We’re freelancing because we sense opportunities in data to serve the demand for business growth. It’s possible to likely that the business analyst is going about his business, the data scientist her business and I’m doing my business without much collective awareness. We are not governing the range of data we are holding and trusting for a purpose. As the user base grows and more of us behave like data whiz kids, it’s a discussion that will eventually come up.
We could decide to share and chronicle our data sources and use cases if only to understand better how we are already conducting business. This is heresy where IT’s charter has been to banish “spreadmarts.” The whack-a-mole reaction of many cultures is the very reason “shadow IT” and spreadmarts exist in the first place.
I heard a good flipside argument yesterday from Travis Greene from NetIQ on our weekly DM Radio show, where we happened to be discussing cloud computing and business process management. Travis pointed out that IT is by degrees migrating to the role of service broker. Though the pace may be fast or slow, that’s something a lot of people would agree with. Travis’s point was, since governance falls to those who manage assets, why not involve IT in a cultural setting where it can advise and govern centrally with a library of understood services and resources?

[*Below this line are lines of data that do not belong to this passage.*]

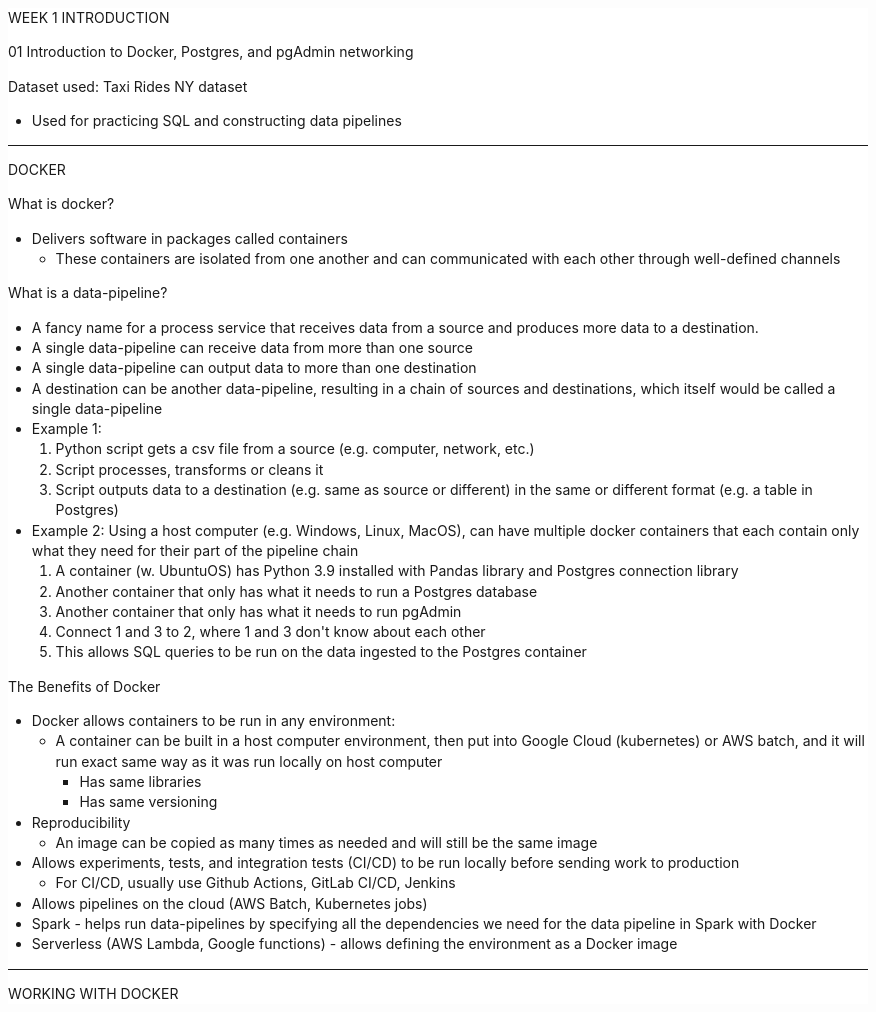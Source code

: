 WEEK 1 INTRODUCTION

01 Introduction to Docker, Postgres, and pgAdmin networking

Dataset used: Taxi Rides NY dataset
 - Used for practicing SQL and constructing data pipelines
----------------
DOCKER

What is docker?
 - Delivers software in packages called containers
   - These containers are isolated from one another and can communicated with each other through well-defined channels

What is a data-pipeline?
 - A fancy name for a process service that receives data from a source and produces more data to a destination.
 - A single data-pipeline can receive data from more than one source
 - A single data-pipeline can output data to more than one destination
 - A destination can be another data-pipeline, resulting in a chain of sources and destinations, which itself would be called a single data-pipeline
 - Example 1: 
   1. Python script gets a csv file from a source (e.g. computer, network, etc.)
   2. Script processes, transforms or cleans it
   3. Script outputs data to a destination (e.g. same as source or different) in the same or different format (e.g. a table in Postgres)
 - Example 2: Using a host computer (e.g. Windows, Linux, MacOS), can have multiple docker containers that each contain only what they need for their part of the pipeline chain
   1. A container (w. UbuntuOS) has Python 3.9 installed with Pandas library and Postgres connection library
   2. Another container that only has what it needs to run a Postgres database
   3. Another container that only has what it needs to run pgAdmin
   4. Connect 1 and 3 to 2, where 1 and 3 don't know about each other
   5. This allows SQL queries to be run on the data ingested to the Postgres container

The Benefits of Docker
 - Docker allows containers to be run in any environment:
   - A container can be built in a host computer environment, then put into Google Cloud (kubernetes) or AWS batch, and it will run exact same way as it was run locally on host computer
      - Has same libraries
      - Has same versioning
 - Reproducibility
   - An image can be copied as many times as needed and will still be the same image
 - Allows experiments, tests, and integration tests (CI/CD) to be run locally before sending work to production
   - For CI/CD, usually use Github Actions, GitLab CI/CD, Jenkins
 - Allows pipelines on the cloud (AWS Batch, Kubernetes jobs)
 - Spark - helps run data-pipelines by specifying all the dependencies we need for the data pipeline in Spark with Docker
 - Serverless (AWS Lambda, Google functions) - allows defining the environment as a Docker image

---------------------
WORKING WITH DOCKER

How about that? People working with contextual license from areas of expertise, providing what Forrester BPM analyst Clay Richardson called on our show “the guardrails” to keep business on course that also reveal the fences that ungoverned users choose to leap, to our benefit or peril. He talked about finding a fabric to connect on-premise and off-premise processes.
Sooner or later, it all comes out in the wash. Better to understand governance in context and lessen our chances of looking stupid on the front page of the New York Times.